→ **Required work**:
Report the number of lines in the records below that contain the word "paper", and nothing more.

____ Given records

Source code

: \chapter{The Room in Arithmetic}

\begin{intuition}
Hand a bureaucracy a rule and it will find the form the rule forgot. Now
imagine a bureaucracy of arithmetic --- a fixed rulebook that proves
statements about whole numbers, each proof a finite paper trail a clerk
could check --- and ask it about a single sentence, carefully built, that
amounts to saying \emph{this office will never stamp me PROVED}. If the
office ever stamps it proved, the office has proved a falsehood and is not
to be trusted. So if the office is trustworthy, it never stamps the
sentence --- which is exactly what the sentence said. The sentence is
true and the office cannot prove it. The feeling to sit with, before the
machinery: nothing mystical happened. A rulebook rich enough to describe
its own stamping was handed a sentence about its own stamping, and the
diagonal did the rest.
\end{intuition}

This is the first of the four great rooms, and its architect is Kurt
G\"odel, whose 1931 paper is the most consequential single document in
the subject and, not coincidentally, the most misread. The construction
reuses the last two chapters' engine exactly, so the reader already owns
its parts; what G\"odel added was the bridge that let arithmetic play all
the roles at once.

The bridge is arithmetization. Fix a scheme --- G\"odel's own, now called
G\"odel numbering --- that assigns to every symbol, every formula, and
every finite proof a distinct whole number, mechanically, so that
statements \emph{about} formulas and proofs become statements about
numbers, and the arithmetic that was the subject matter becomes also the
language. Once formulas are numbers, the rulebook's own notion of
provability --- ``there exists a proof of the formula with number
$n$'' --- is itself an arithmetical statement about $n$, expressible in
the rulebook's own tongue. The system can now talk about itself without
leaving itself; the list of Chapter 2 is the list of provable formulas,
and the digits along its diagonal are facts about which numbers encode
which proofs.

________
____ Given records

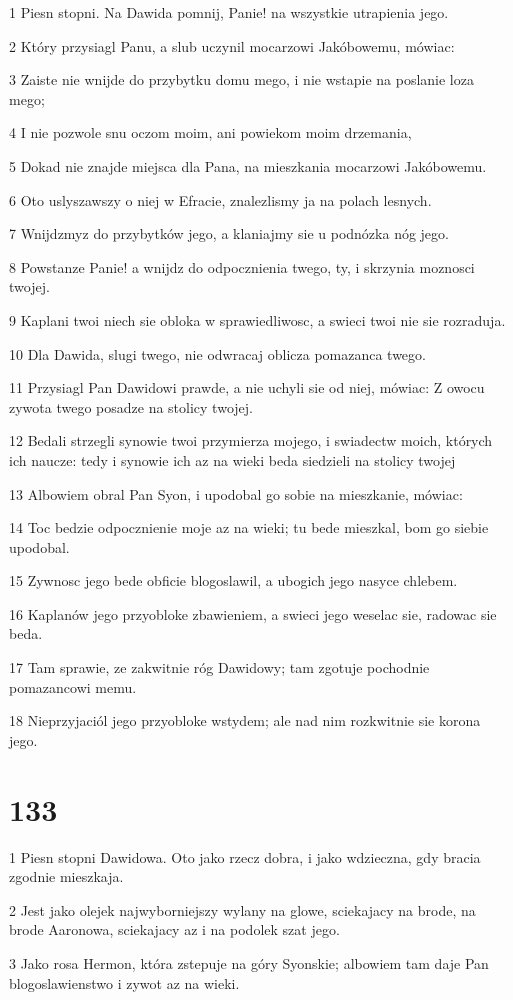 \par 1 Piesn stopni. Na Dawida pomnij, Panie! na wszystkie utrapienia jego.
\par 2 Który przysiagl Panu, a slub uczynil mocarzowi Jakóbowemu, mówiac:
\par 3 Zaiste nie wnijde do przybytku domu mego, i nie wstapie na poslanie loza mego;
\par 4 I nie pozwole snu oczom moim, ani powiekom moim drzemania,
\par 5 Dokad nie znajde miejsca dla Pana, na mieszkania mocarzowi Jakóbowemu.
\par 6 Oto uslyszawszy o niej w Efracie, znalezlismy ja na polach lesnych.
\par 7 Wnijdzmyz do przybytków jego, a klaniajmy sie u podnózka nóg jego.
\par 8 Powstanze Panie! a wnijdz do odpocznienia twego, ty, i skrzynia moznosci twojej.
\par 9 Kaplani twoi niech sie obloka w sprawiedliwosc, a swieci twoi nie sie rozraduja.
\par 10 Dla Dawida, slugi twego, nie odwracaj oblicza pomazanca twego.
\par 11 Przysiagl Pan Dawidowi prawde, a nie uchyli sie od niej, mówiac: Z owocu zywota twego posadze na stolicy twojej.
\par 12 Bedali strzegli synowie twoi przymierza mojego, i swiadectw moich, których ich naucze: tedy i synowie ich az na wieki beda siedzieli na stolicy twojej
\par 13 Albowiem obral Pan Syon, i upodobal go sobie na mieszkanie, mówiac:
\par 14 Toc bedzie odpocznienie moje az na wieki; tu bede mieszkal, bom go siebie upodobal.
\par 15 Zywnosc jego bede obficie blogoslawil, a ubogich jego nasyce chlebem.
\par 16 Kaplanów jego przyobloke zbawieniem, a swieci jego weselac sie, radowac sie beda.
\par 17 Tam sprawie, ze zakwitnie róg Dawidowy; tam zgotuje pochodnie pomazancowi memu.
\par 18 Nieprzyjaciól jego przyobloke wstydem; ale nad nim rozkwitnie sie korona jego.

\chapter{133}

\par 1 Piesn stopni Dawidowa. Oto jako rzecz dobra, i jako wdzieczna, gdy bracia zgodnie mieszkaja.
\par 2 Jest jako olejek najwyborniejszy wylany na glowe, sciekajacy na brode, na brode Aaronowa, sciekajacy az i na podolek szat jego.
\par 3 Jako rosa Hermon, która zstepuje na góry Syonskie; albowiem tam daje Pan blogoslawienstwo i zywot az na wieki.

________

→ **Result of this exercise**:
2